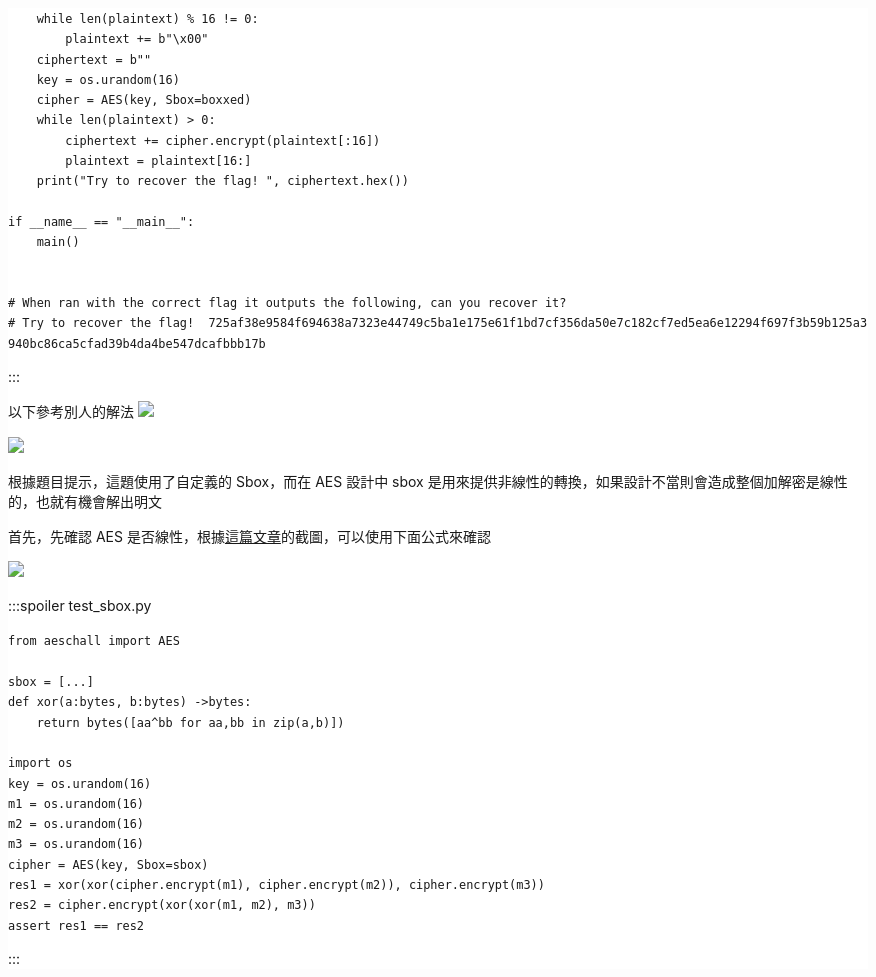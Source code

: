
 ```python=
    while len(plaintext) % 16 != 0:
        plaintext += b"\x00"
    ciphertext = b"" 
    key = os.urandom(16)
    cipher = AES(key, Sbox=boxxed)
    while len(plaintext) > 0:
        ciphertext += cipher.encrypt(plaintext[:16])
        plaintext = plaintext[16:]
    print("Try to recover the flag! ", ciphertext.hex())
        
if __name__ == "__main__":
    main()
    
    
# When ran with the correct flag it outputs the following, can you recover it?
# Try to recover the flag!  725af38e9584f694638a7323e44749c5ba1e175e61f1bd7cf356da50e7c182cf7ed5ea6e12294f697f3b59b125a3940bc86ca5cfad39b4da4be547dcafbbb17b
```
:::

以下參考別人的解法
![](https://i.imgur.com/gm0c1Mq.png)

![](https://i.imgur.com/SBWOLbL.png)

根據題目提示，這題使用了自定義的 Sbox，而在 AES 設計中 sbox 是用來提供非線性的轉換，如果設計不當則會造成整個加解密是線性的，也就有機會解出明文

首先，先確認 AES 是否線性，根據[這篇文章](https://crypto.stackexchange.com/questions/63693/s-box-and-its-linearity)的截圖，可以使用下面公式來確認

![](https://i.imgur.com/iZ2Xmpg.png)

:::spoiler test_sbox.py
```python=
from aeschall import AES

sbox = [...]
def xor(a:bytes, b:bytes) ->bytes:
    return bytes([aa^bb for aa,bb in zip(a,b)])

import os
key = os.urandom(16)
m1 = os.urandom(16)
m2 = os.urandom(16)
m3 = os.urandom(16)
cipher = AES(key, Sbox=sbox)
res1 = xor(xor(cipher.encrypt(m1), cipher.encrypt(m2)), cipher.encrypt(m3))
res2 = cipher.encrypt(xor(xor(m1, m2), m3))
assert res1 == res2
```
:::
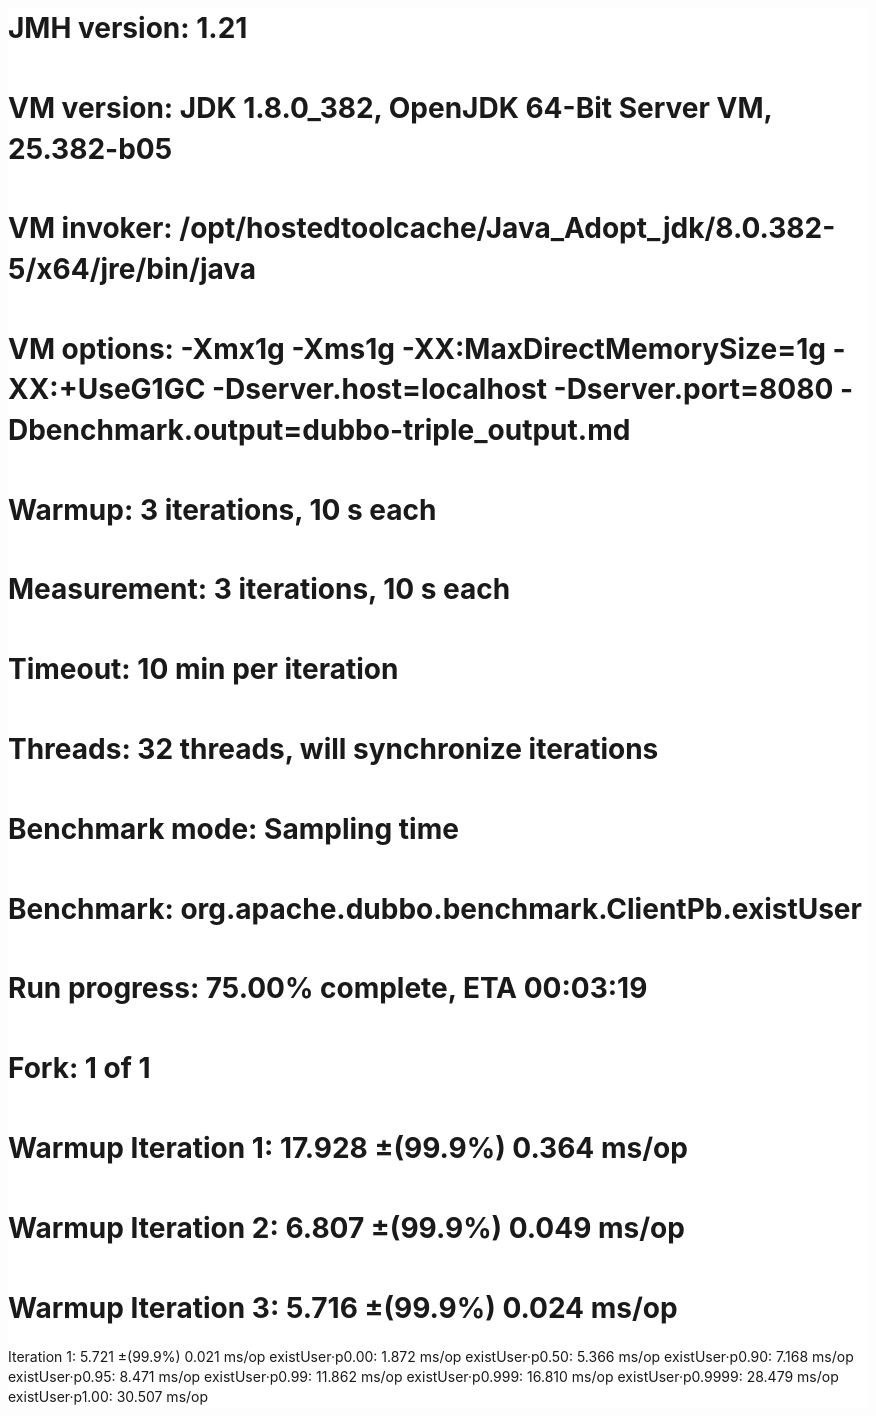 
# JMH version: 1.21
# VM version: JDK 1.8.0_382, OpenJDK 64-Bit Server VM, 25.382-b05
# VM invoker: /opt/hostedtoolcache/Java_Adopt_jdk/8.0.382-5/x64/jre/bin/java
# VM options: -Xmx1g -Xms1g -XX:MaxDirectMemorySize=1g -XX:+UseG1GC -Dserver.host=localhost -Dserver.port=8080 -Dbenchmark.output=dubbo-triple_output.md
# Warmup: 3 iterations, 10 s each
# Measurement: 3 iterations, 10 s each
# Timeout: 10 min per iteration
# Threads: 32 threads, will synchronize iterations
# Benchmark mode: Sampling time
# Benchmark: org.apache.dubbo.benchmark.ClientPb.existUser

# Run progress: 75.00% complete, ETA 00:03:19
# Fork: 1 of 1
# Warmup Iteration   1: 17.928 ±(99.9%) 0.364 ms/op
# Warmup Iteration   2: 6.807 ±(99.9%) 0.049 ms/op
# Warmup Iteration   3: 5.716 ±(99.9%) 0.024 ms/op
Iteration   1: 5.721 ±(99.9%) 0.021 ms/op
                 existUser·p0.00:   1.872 ms/op
                 existUser·p0.50:   5.366 ms/op
                 existUser·p0.90:   7.168 ms/op
                 existUser·p0.95:   8.471 ms/op
                 existUser·p0.99:   11.862 ms/op
                 existUser·p0.999:  16.810 ms/op
                 existUser·p0.9999: 28.479 ms/op
                 existUser·p1.00:   30.507 ms/op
--- --- ---
### Exercise aim:
Report every line containing the word "Warmup" from the listing above.

### Answer to this problem:
# Warmup: 3 iterations, 10 s each
# Warmup Iteration   1: 17.928 ±(99.9%) 0.364 ms/op
# Warmup Iteration   2: 6.807 ±(99.9%) 0.049 ms/op
# Warmup Iteration   3: 5.716 ±(99.9%) 0.024 ms/op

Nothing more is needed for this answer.